There is a line below that contains "- windspeed". Please reproduce it and all following lines exactly, through the final one.

= INFORMATION PROVIDED =
Segment Open

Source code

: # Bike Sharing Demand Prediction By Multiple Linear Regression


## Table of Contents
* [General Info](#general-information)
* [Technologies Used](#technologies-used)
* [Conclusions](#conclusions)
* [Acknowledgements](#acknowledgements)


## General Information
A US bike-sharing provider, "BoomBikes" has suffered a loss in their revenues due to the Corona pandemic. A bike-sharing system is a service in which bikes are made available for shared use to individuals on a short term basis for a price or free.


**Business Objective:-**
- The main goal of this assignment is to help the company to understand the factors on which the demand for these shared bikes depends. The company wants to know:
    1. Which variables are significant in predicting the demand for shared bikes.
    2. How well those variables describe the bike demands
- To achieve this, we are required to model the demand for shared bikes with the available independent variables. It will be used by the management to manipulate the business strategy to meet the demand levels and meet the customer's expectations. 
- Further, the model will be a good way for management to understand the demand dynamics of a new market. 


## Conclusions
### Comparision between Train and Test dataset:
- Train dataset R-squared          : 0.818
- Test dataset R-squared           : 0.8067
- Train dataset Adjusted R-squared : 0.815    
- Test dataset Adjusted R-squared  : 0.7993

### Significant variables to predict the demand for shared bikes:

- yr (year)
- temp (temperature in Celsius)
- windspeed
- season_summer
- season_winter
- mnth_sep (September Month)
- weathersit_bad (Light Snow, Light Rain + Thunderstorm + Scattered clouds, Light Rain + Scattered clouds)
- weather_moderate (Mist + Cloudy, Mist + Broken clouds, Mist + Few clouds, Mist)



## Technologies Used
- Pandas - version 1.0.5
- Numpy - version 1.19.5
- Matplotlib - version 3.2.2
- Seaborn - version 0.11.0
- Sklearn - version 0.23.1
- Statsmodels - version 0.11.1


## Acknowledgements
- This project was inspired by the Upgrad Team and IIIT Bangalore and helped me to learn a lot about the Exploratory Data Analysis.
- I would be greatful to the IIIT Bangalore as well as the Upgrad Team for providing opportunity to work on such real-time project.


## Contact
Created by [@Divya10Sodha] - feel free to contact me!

Segment Closed

= ANSWER AREA =
- windspeed
- season_summer
- season_winter
- mnth_sep (September Month)
- weathersit_bad (Light Snow, Light Rain + Thunderstorm + Scattered clouds, Light Rain + Scattered clouds)
- weather_moderate (Mist + Cloudy, Mist + Broken clouds, Mist + Few clouds, Mist)



## Technologies Used
- Pandas - version 1.0.5
- Numpy - version 1.19.5
- Matplotlib - version 3.2.2
- Seaborn - version 0.11.0
- Sklearn - version 0.23.1
- Statsmodels - version 0.11.1


## Acknowledgements
- This project was inspired by the Upgrad Team and IIIT Bangalore and helped me to learn a lot about the Exploratory Data Analysis.
- I would be greatful to the IIIT Bangalore as well as the Upgrad Team for providing opportunity to work on such real-time project.


## Contact
Created by [@Divya10Sodha] - feel free to contact me!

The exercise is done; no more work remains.